Items from a data source:
BEGIN

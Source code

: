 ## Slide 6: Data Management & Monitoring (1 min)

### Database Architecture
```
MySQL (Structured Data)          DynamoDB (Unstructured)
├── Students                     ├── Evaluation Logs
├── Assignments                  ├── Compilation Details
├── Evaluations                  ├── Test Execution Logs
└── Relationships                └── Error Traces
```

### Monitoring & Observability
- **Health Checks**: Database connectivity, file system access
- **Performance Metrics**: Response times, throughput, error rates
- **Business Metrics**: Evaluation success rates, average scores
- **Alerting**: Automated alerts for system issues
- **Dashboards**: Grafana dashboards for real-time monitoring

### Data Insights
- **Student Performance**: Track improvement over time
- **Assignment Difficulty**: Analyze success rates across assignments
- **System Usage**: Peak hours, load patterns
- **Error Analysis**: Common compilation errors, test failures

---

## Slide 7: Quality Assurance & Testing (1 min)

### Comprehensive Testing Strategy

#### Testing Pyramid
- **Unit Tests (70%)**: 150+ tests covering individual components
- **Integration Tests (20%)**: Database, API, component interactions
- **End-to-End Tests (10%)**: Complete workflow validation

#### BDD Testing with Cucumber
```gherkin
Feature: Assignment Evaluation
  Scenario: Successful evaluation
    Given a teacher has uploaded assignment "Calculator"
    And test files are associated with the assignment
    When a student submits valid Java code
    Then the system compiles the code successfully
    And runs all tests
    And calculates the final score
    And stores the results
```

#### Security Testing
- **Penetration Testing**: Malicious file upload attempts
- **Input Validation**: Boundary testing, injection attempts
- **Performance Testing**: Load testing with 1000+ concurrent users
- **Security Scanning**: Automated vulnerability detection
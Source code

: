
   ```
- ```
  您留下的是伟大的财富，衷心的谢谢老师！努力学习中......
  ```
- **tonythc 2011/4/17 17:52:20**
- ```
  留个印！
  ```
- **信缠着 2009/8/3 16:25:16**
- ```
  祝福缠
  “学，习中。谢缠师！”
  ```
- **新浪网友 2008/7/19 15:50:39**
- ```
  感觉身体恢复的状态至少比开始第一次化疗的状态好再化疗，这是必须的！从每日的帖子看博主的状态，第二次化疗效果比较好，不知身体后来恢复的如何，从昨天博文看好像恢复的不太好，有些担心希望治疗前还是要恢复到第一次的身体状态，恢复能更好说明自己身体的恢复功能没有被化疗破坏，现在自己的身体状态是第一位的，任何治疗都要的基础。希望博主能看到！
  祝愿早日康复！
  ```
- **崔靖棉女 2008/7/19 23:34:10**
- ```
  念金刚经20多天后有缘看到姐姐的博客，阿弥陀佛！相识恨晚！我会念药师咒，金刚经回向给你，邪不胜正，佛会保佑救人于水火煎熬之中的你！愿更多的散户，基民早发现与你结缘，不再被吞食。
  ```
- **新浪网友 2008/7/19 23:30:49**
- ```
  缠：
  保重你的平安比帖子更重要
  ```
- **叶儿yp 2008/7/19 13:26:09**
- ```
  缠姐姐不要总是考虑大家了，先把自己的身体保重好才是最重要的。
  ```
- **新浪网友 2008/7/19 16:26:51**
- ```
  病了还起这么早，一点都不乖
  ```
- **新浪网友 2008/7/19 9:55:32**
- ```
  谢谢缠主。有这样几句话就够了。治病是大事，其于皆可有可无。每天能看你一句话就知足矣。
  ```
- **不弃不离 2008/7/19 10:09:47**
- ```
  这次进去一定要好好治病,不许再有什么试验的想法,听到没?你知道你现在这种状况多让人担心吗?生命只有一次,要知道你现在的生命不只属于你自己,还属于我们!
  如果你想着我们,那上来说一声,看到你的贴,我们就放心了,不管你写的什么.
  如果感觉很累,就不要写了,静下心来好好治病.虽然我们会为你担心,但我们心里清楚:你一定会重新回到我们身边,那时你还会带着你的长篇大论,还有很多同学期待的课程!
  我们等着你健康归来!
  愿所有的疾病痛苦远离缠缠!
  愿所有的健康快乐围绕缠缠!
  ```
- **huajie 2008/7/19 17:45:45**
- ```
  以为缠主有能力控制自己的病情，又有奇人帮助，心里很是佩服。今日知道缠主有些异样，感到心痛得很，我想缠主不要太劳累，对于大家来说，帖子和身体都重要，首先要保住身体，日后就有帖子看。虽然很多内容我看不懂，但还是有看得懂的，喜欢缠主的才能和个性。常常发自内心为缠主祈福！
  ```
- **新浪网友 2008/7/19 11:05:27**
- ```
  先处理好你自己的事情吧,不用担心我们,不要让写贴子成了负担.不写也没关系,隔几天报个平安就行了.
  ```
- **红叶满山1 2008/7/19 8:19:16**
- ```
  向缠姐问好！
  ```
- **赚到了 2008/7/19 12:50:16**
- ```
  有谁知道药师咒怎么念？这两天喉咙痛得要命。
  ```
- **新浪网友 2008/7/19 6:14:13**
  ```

END

Exercise: Report, as a bare number, how many lines above contain the string "rates".

Answer box: 3